## Required action
From the records below, output exactly the lines starting at the line with "<li> Luminite Dart </li>" and ending at the line with "Tema: NOVOS CAMINHOS PARA A JUVENTUDE.", both of them included, but no pictures.

[Stored data entries]
# # # # # # #
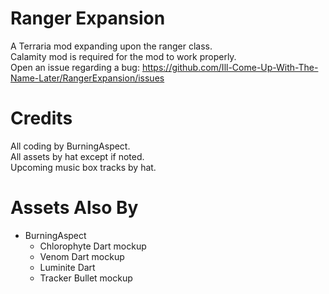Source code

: # Ranger Expansion

A Terraria mod expanding upon the ranger class.
<br>
Calamity mod is required for the mod to work properly.
<br>
Open an issue regarding a bug: https://github.com/Ill-Come-Up-With-The-Name-Later/RangerExpansion/issues

# Credits

All coding by BurningAspect.
<br>
All assets by hat except if noted.
<br>
Upcoming music box tracks by hat.

# Assets Also By

<ul>
  <li>
    BurningAspect
    <ul>
      <li> Chlorophyte Dart mockup </li>
      <li> Venom Dart mockup </li>
      <li> Luminite Dart </li>
      <li> Tracker Bullet mockup </li>
    </ul>
  </li>
</ul>
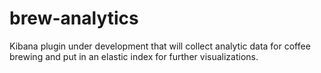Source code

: # brew-analytics

Kibana plugin under development that will collect analytic data for coffee brewing and put in an elastic index for further visualizations.
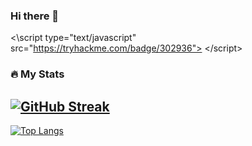 ### Hi there 👋

<\script type="text/javascript" src="https://tryhackme.com/badge/302936"> </script\>

<!--
**DGclasher/DGclasher** is a ✨ _special_ ✨ repository because its `README.md` (this file) appears on your GitHub profile.

Here are some ideas to get you started:

- 🔭 I’m currently working on ...
- 🌱 I’m currently learning ...
- 👯 I’m looking to collaborate on ...
- 🤔 I’m looking for help with ...
- 💬 Ask me about ...
- 📫 How to reach me: ...
- 😄 Pronouns: ...
- ⚡ Fun fact: ...
-->

 ### :fire: My Stats
 ## [![GitHub Streak](http://github-readme-streak-stats.herokuapp.com?user=DGclasher&theme=dark&background=000000)](https://git.io/streak-stats)
 
 [![Top Langs](https://github-readme-stats.vercel.app/api/top-langs/?username=DGclasher&layout=compact&theme=vision-friendly-dark)](https://github.com/anuraghazra/github-readme-stats)


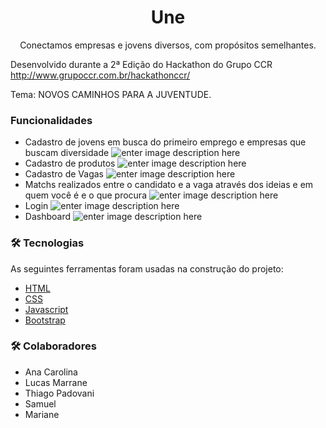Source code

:<h1 align="center">Une</h1>
<p align="center">Conectamos empresas e jovens diversos, com propósitos semelhantes.</p>

Desenvolvido durante a 2ª Edição do Hackathon do Grupo CCR http://www.grupoccr.com.br/hackathonccr/

Tema: NOVOS CAMINHOS PARA A JUVENTUDE.

### Funcionalidades

- Cadastro de jovens em busca do primeiro emprego e empresas que buscam diversidade
 ![enter image description here]('https://github.com/LucasMarrane/ccr291/blob/master/img/readme/criar%20conta.PNG')
- Cadastro de produtos
![enter image description here]()
- Cadastro de Vagas
![enter image description here]()
- Matchs realizados entre o candidato e a vaga através dos ideias e em quem você é e o que procura
![enter image description here]()
- Login
![enter image description here]()
- Dashboard
![enter image description here]()


### 🛠 Tecnologias

As seguintes ferramentas foram usadas na construção do projeto:

- [HTML](https://developer.mozilla.org/pt-BR/docs/Web/HTML)
- [CSS](https://www.w3schools.com/css/)
- [Javascript](https://developer.mozilla.org/pt-BR/docs/Web/JavaScript)
- [Bootstrap](https://getbootstrap.com/)

### 🛠 Colaboradores

- Ana Carolina
- Lucas Marrane
- Thiago Padovani
- Samuel
- Mariane
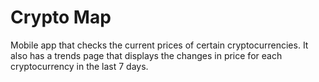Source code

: # Crypto Map

Mobile app that checks the current prices of certain cryptocurrencies. It also has a trends page that displays the changes in price for each cryptocurrency in the last 7 days.
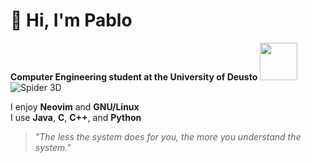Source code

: # 👋 Hi, I'm Pablo

**Computer Engineering student at the University of Deusto**
<img src="https://upload.wikimedia.org/wikipedia/commons/c/ce/Petrial_cube.gif" width="60" />
![Spider 3D](https://media.tenor.com/images/2f37b28792f5b8a9c1b6e9f1e76b956d/tenor.gif)



I enjoy **Neovim** and **GNU/Linux**  
I use **Java**, **C**, **C++**, and **Python**

> _"The less the system does for you, the more you understand the system."_

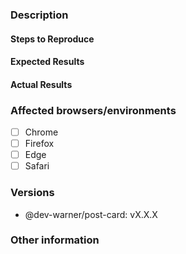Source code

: ### Description

<!-- Example: Could not subscribe to updates when...  -->

#### Steps to Reproduce

<!--
Example:

1. ...
2. ...
3. ...
-->

#### Expected Results

<!-- Example: Callback method fired  -->

#### Actual Results

<!-- Example: Thrown error: ... -->

### Affected browsers/environments

<!-- Check all that apply -->

- [ ] Chrome
- [ ] Firefox
- [ ] Edge
- [ ] Safari

<!-- Include absolute versions where possible -->

### Versions

- @dev-warner/post-card: vX.X.X

### Other information

<!-- Any other information that is important to this issue -->
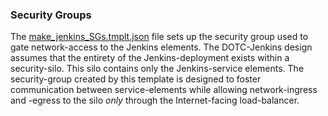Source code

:### Security Groups

The [make_jenkins_SGs.tmplt.json](/Templates/make_jenkins_SGs.tmplt.json) file sets up the security group used to gate network-access to the Jenkins elements. The DOTC-Jenkins design assumes that the entirety of the Jenkins-deployment exists within a security-silo. This silo contains only the Jenkins-service elements. The security-group created by this template is designed to foster communication between service-elements while allowing network-ingress and -egress to the silo _only_ through the Internet-facing load-balancer.
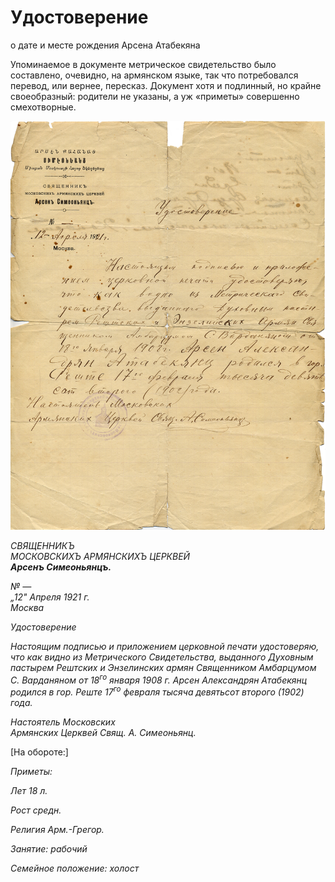 # Удостоверение
о дате и месте рождения Арсена Атабекяна

Упоминаемое в документе метрическое свидетельство было составлено, очевидно, на армянском языке, так что потребовался перевод, или вернее, пересказ. Документ хотя и подлинный, но крайне своеобразный: родители не указаны, а уж «приметы» совершенно смехотворные.

![](img/doc-1921-04-12.jpg)

*СВЯЩЕННИКЪ  
МОСКОВСКИХЪ АРМЯНСКИХЪ ЦЕРКВЕЙ  
**Арсенъ Симеоньянцъ.***

*№ —  
„12" Апреля 1921 г.  
Москва*

*Удостоверение*

*Настоящим подписью и приложением церковной печати удостоверяю, что как видно из Метрического Свидетельства, выданного Духовным пастырем Рештских и Энзелинских армян Священником Амбарцумом С. Варданяном от 18<sup>го</sup> января 1908 г. Арсен Александрян Атабекянц родился в гор. Реште 17<sup>го</sup> февраля тысяча девятьсот второго (1902) года.*

*Настоятель Московских  
Армянских Церквей Свящ. А. Симеоньянц.*

[На обороте:]

*Приметы:*

*Лет 18 л.*

*Рост средн.*

*Религия Арм.-Грегор.*

*Занятие: рабочий*

*Семейное положение: холост*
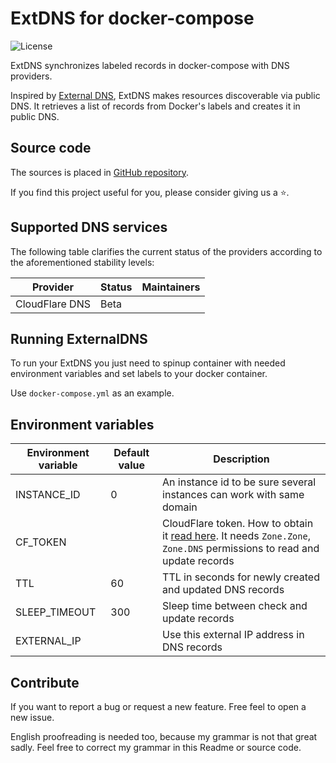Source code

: # ExtDNS for docker-compose

![License](https://img.shields.io/github/license/dntsk/extdns)

ExtDNS synchronizes labeled records in docker-compose with DNS providers.

Inspired by [External DNS](https://github.com/kubernetes-sigs/external-dns), ExtDNS makes resources discoverable via public DNS. It retrieves a list of records from Docker's labels and creates it in public DNS.

## Source code

The sources is placed in [GitHub repository](https://github.com/dntsk/extdns).

If you find this project useful for you, please consider giving us a ⭐.

## Supported DNS services

The following table clarifies the current status of the providers according to the aforementioned stability levels:

| Provider       | Status | Maintainers |
| -------------- | ------ | ----------- |
| CloudFlare DNS | Beta   |             |

## Running ExternalDNS

To run your ExtDNS you just need to spinup container with needed environment variables and set labels to your docker container.

Use `docker-compose.yml` as an example.

## Environment variables

| Environment variable | Default value | Description |
|----------------------|---------------|-------------|
| INSTANCE_ID          | 0             | An instance id to be sure several instances can work with same domain
| CF_TOKEN             |               | CloudFlare token. How to obtain it [read here](https://developers.cloudflare.com/api/tokens/create). It needs `Zone.Zone`, `Zone.DNS` permissions to read and update records
| TTL                  | 60            | TTL in seconds for newly created and updated DNS records
| SLEEP_TIMEOUT        | 300           | Sleep time between check and update records
| EXTERNAL_IP          |               | Use this external IP address in DNS records


## Contribute

If you want to report a bug or request a new feature. Free feel to open a new issue.

English proofreading is needed too, because my grammar is not that great sadly. Feel free to correct my grammar in this Readme or source code.
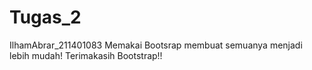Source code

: # Tugas_2
IlhamAbrar_211401083
Memakai Bootsrap membuat semuanya menjadi lebih mudah!
Terimakasih Bootstrap!!

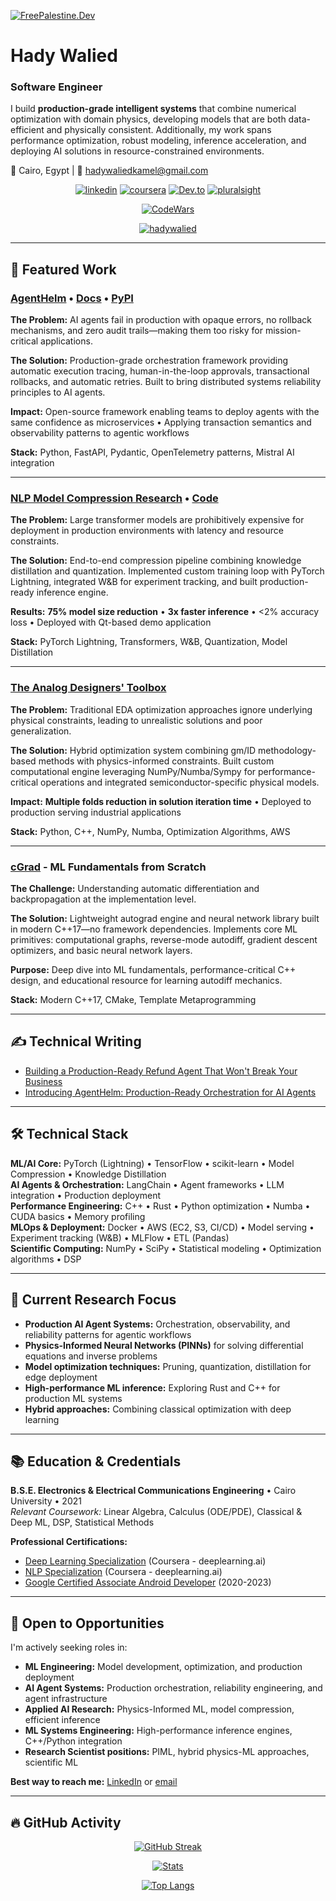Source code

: [![FreePalestine.Dev](https://freepalestine.dev/header/1)](https://freepalestine.dev)


# Hady Walied

### **Software Engineer**

I build **production-grade intelligent systems** that combine numerical optimization with domain physics, developing models that are both data-efficient and physically consistent. Additionally, my work spans performance optimization, robust modeling, inference acceleration, and deploying AI solutions in resource-constrained environments.


📍 Cairo, Egypt | 📧 [hadywaliedkamel@gmail.com](mailto:hadywaliedkamel@gmail.com)


<div id="badges" align="center">
  
  [![linkedin](https://img.shields.io/badge/linkedin-0A66C2?style=for-the-badge&logo=linkedin&logoColor=white)](https://www.linkedin.com/in/hadywalied) 
  [![coursera](https://img.shields.io/badge/Coursera-000?style=for-the-badge&logo=coursera&logoColor=white)](https://www.coursera.org/user/2965ed20775adfa555e72fbcee309df5) 
  [![Dev.to](https://img.shields.io/badge/Dev.to-FFF?style=for-the-badge&logo=dev.to&logoColor=black)](https://dev.to/hadywalied) 
  [![pluralsight](https://img.shields.io/badge/pluralsight-fa4?style=for-the-badge&logo=pluralsight&logoColor=white)](https://app.pluralsight.com/profile/hady-walied) 
  
  
  [![CodeWars](https://www.codewars.com/users/hadywalied/badges/large?theme=light)](https://www.codewars.com/users/hadywalied)


  [![hadywalied](https://komarev.com/ghpvc/?username=hadywalied)](https://komarev.com/ghpvc/?username=hadywalied)
</div>

---

## 🎯 Featured Work

### [AgentHelm](https://github.com/hadywalied/agenthelm) • [Docs](https://hadywalied.github.io/agenthelm/) • [PyPI](https://pypi.org/project/agenthelm/)
**The Problem:** AI agents fail in production with opaque errors, no rollback mechanisms, and zero audit trails—making them too risky for mission-critical applications.

**The Solution:** Production-grade orchestration framework providing automatic execution tracing, human-in-the-loop approvals, transactional rollbacks, and automatic retries. Built to bring distributed systems reliability principles to AI agents.

**Impact:** Open-source framework enabling teams to deploy agents with the same confidence as microservices • Applying transaction semantics and observability patterns to agentic workflows

**Stack:** Python, FastAPI, Pydantic, OpenTelemetry patterns, Mistral AI integration

---

### [NLP Model Compression Research](https://drive.google.com/file/d/1BmZrDSEMEnyDMIPUmLSBv82FFEDoOjwe/view) • [Code](https://github.com/hadywalied/DistillPegasus)
**The Problem:** Large transformer models are prohibitively expensive for deployment in production environments with latency and resource constraints.

**The Solution:** End-to-end compression pipeline combining knowledge distillation and quantization. Implemented custom training loop with PyTorch Lightning, integrated W&B for experiment tracking, and built production-ready inference engine.

**Results:** **75% model size reduction** • **3x faster inference** • <2% accuracy loss • Deployed with Qt-based demo application

**Stack:** PyTorch Lightning, Transformers, W&B, Quantization, Model Distillation

---

### [The Analog Designers' Toolbox](https://adt.master-micro.com/)
**The Problem:** Traditional EDA optimization approaches ignore underlying physical constraints, leading to unrealistic solutions and poor generalization.

**The Solution:** Hybrid optimization system combining gm/ID methodology-based methods with physics-informed constraints. Built custom computational engine leveraging NumPy/Numba/Sympy for performance-critical operations and integrated semiconductor-specific physical models.

**Impact:** **Multiple folds reduction in solution iteration time** • Deployed to production serving industrial applications

**Stack:** Python, C++, NumPy, Numba, Optimization Algorithms, AWS

---

### [cGrad](https://github.com/hadywalied/cgrad) - ML Fundamentals from Scratch
**The Challenge:** Understanding automatic differentiation and backpropagation at the implementation level.

**The Solution:** Lightweight autograd engine and neural network library built in modern C++17—no framework dependencies. Implements core ML primitives: computational graphs, reverse-mode autodiff, gradient descent optimizers, and basic neural network layers.

**Purpose:** Deep dive into ML fundamentals, performance-critical C++ design, and educational resource for learning autodiff mechanics.

**Stack:** Modern C++17, CMake, Template Metaprogramming

---

## :writing_hand: Technical Writing

<!-- BLOG-POST-LIST:START -->
- [Building a Production-Ready Refund Agent That Won&#39;t Break Your Business](https://dev.to/hadywalied/building-a-production-ready-refund-agent-that-wont-break-your-business-19mm)
- [Introducing AgentHelm: Production-Ready Orchestration for AI Agents](https://dev.to/hadywalied/introducing-agenthelm-production-ready-orchestration-for-ai-agents-2gb1)
<!-- BLOG-POST-LIST:END -->

---

## 🛠️ Technical Stack

**ML/AI Core:** PyTorch (Lightning) • TensorFlow • scikit-learn • Model Compression • Knowledge Distillation  
**AI Agents & Orchestration:** LangChain • Agent frameworks • LLM integration • Production deployment  
**Performance Engineering:** C++ • Rust • Python optimization • Numba • CUDA basics • Memory profiling  
**MLOps & Deployment:** Docker • AWS (EC2, S3, CI/CD) • Model serving • Experiment tracking (W&B) • MLFlow • ETL (Pandas)  
**Scientific Computing:** NumPy • SciPy • Statistical modeling • Optimization algorithms • DSP

---

## 🚀 Current Research Focus

- **Production AI Agent Systems:** Orchestration, observability, and reliability patterns for agentic workflows
- **Physics-Informed Neural Networks (PINNs)** for solving differential equations and inverse problems
- **Model optimization techniques:** Pruning, quantization, distillation for edge deployment
- **High-performance ML inference:** Exploring Rust and C++ for production ML systems
- **Hybrid approaches:** Combining classical optimization with deep learning

---

## 📚 Education & Credentials

**B.S.E. Electronics & Electrical Communications Engineering** • Cairo University • 2021  
*Relevant Coursework:* Linear Algebra, Calculus (ODE/PDE), Classical & Deep ML, DSP, Statistical Methods

**Professional Certifications:**
- [Deep Learning Specialization](https://www.coursera.org/account/accomplishments/specialization/certificate/B7Y9SHE8EPQQ) (Coursera - deeplearning.ai)
- [NLP Specialization](https://www.coursera.org/account/accomplishments/specialization/RPSRFA88RVG3) (Coursera - deeplearning.ai)
- [Google Certified Associate Android Developer](https://www.credential.net/8f9428f3-46bd-4b8e-9c70-e0dff7adab61) (2020-2023)

---

## 💼 Open to Opportunities

I'm actively seeking roles in:
- **ML Engineering:** Model development, optimization, and production deployment
- **AI Agent Systems:** Production orchestration, reliability engineering, and agent infrastructure
- **Applied AI Research:** Physics-Informed ML, model compression, efficient inference
- **ML Systems Engineering:** High-performance inference engines, C++/Python integration
- **Research Scientist positions:** PIML, hybrid physics-ML approaches, scientific ML

**Best way to reach me:** [LinkedIn](https://www.linkedin.com/in/hadywalied) or [email](mailto:hadywaliedkamel@gmail.com)

---

## :fire: GitHub Activity

<div id="badges" align="center">
  
  [![GitHub Streak](https://streak-stats.demolab.com?user=hadywalied&theme=transparent&hide_border=true&border_radius=7.5&exclude_days=Fri%2CSat)](https://git.io/streak-stats)

  [![Stats](https://github-readme-stats-seven-sandy-23.vercel.app/api/?username=hadywalied&hide=stars&show_icons=true&theme=transparent&hide_border=true&show=reviews,discussions_started,discussions_answered,prs_merged,prs_merged_percentage)]([[https://github.com/anuraghazra/github-readme-stats](https://github-readme-stats-seven-sandy-23.vercel.app/api/top-langs/?username=hadywalied](https://github-readme-stats-seven-sandy-23.vercel.app/api/?username=hadywalied&hide=stars&show_icons=true&theme=transparent&hide_border=true&show=reviews,discussions_started,discussions_answered,prs_merged,prs_merged_percentage)))
  
  [![Top Langs](https://github-readme-stats-seven-sandy-23.vercel.app/api/top-langs/?username=hadywalied&theme=transparent&hide_border=true&hide=javascript,css,html)]([https://github.com/anuraghazra/github-readme-stats](https://github-readme-stats-seven-sandy-23.vercel.app/api/top-langs/?username=hadywalied&theme=transparent&hide_border=true))
  
</div>
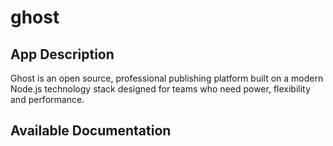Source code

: # ghost

## App Description

Ghost is an open source, professional publishing platform built on a modern Node.js technology stack designed for teams who need power, flexibility and performance.

## Available Documentation

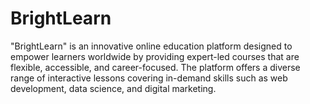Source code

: # BrightLearn
"BrightLearn" is an innovative online education platform designed to empower learners worldwide by providing expert-led courses that are flexible, accessible, and career-focused. The platform offers a diverse range of interactive lessons covering in-demand skills such as web development, data science, and digital marketing.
# # # # # # #
## Output of the task
      <li> Luminite Dart </li>
      <li> Tracker Bullet mockup </li>
    </ul>
  </li>
</ul>
Source code

: # brew-analytics

Kibana plugin under development that will collect analytic data for coffee brewing and put in an elastic index for further visualizations.
 ### Hi there 👋

<\script type="text/javascript" src="https://tryhackme.com/badge/302936"> </script\>

<!--
**DGclasher/DGclasher** is a ✨ _special_ ✨ repository because its `README.md` (this file) appears on your GitHub profile.

Here are some ideas to get you started:

- 🔭 I’m currently working on ...
- 🌱 I’m currently learning ...
- 👯 I’m looking to collaborate on ...
- 🤔 I’m looking for help with ...
- 💬 Ask me about ...
- 📫 How to reach me: ...
- 😄 Pronouns: ...
- ⚡ Fun fact: ...
-->

 ### :fire: My Stats
 ## [![GitHub Streak](http://github-readme-streak-stats.herokuapp.com?user=DGclasher&theme=dark&background=000000)](https://git.io/streak-stats)
 
 [![Top Langs](https://github-readme-stats.vercel.app/api/top-langs/?username=DGclasher&layout=compact&theme=vision-friendly-dark)](https://github.com/anuraghazra/github-readme-stats)


Source code

:<h1 align="center">Une</h1>
<p align="center">Conectamos empresas e jovens diversos, com propósitos semelhantes.</p>

Desenvolvido durante a 2ª Edição do Hackathon do Grupo CCR http://www.grupoccr.com.br/hackathonccr/

Tema: NOVOS CAMINHOS PARA A JUVENTUDE.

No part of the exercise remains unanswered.